Mezkûr Yahudilerin ataları Müslümanlar sâyesinde İspanya’da altın çağlarını yaşarlarken, Siyonist soydaşları ve dindaşları Gazze başta olmak üzere Filistin’in her yerinde mâsum ve mazlum insanların kanlarını döküyorlar, canlarını alıyorlar ne yazık ki.

Ne enteresan ve ne acı, değil mi? Ah Siyonist Yahudiler ah!

Tabiî bu arada Muhammed Esed ve Rachel Corrie gibi bir avuç vicdan sahibi Yahudileri tenzih etmek gerekir. Mâmâfih Yahudi doğmak suç değil, Yahudîleşmek ve Siyonistleşmek marazî bir hâldir hiç şüphesiz.

Bu arada Gazze’deki zulümler karşısında Türkiye’de yaşayan Yahudiler ve Yahudi cemaatinden ufak tefek bir iki kınama dışında dişe dokunur ve etkili bir şekilde ses getirici açıklamaların gelmemesi de çok mânidardır doğrusu. İnsanlık dışı katliam ve soykırım karşısında dünyanın tüm vicdan sahibi insanları ayağa kalkmışken bu suskunluk nedendir acaba?

Hâlbuki Türklerin ve Müslümanların târihte kendilerine yaptıkları iyilikler karşısında en önce ve en fazla protesto gösterilerini Türkiye’deki Yahudiler yapmalıydı, değil mi?

Bütün bu iyiliklere rağmen Siyonist Yahudiler Ermenilerle birlikte İkinci Abdülhamid Han’a kök söktürmüşler ve Filistin’de vatan toprağını satmadığı için iktidardan alaşağı etmişlerdir. Onun bu konuda Yahudilere yazdığı mektubun bir nüshası, 80’li yaşlarda 1980’li yılların sonuna doğru Mısır’da yaşayan torunu Ertuğrul Bey’dedir.

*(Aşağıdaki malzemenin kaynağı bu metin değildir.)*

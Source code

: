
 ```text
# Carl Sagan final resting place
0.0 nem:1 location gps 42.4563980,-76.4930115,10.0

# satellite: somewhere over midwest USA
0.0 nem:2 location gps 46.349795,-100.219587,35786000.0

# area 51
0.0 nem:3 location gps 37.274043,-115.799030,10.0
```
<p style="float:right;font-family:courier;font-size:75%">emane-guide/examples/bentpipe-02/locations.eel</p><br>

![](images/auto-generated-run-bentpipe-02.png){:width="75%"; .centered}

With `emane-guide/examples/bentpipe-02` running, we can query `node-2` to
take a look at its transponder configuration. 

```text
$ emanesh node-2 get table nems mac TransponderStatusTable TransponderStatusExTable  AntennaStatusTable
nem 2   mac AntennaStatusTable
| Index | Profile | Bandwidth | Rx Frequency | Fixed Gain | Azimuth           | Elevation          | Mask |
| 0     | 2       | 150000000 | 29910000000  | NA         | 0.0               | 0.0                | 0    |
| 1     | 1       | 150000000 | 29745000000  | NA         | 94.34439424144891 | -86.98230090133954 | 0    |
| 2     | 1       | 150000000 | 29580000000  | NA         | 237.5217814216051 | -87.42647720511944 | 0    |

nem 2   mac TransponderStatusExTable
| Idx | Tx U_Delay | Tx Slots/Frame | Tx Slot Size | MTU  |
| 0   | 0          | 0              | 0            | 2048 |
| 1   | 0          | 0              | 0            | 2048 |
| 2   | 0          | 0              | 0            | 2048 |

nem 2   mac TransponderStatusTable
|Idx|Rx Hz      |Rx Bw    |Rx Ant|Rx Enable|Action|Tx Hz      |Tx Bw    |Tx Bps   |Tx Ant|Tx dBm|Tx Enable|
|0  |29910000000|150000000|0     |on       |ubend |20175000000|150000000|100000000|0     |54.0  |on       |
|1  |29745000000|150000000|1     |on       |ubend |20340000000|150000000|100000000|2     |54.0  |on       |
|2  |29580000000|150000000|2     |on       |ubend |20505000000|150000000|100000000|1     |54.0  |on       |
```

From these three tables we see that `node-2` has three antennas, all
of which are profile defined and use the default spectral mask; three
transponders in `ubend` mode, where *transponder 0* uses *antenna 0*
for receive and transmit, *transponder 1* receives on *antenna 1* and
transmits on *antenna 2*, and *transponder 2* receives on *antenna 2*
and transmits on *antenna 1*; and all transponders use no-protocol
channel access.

İşte târih sahnesindeki Yahudiler böyle güvenilmez, ahitlerinde durmaz, fırsatını bulunca katliam ve soykırım yapmaktan çekinmeyen nankör bir kavimdir ne yazık ki.

Nitekim bunlar, Medîne döneminde de rahat durmamışlar ve ahitlerini bozarak Allah Rasûlü Muhammed Mustafa’ya (sav) çok çektirmişlerdi.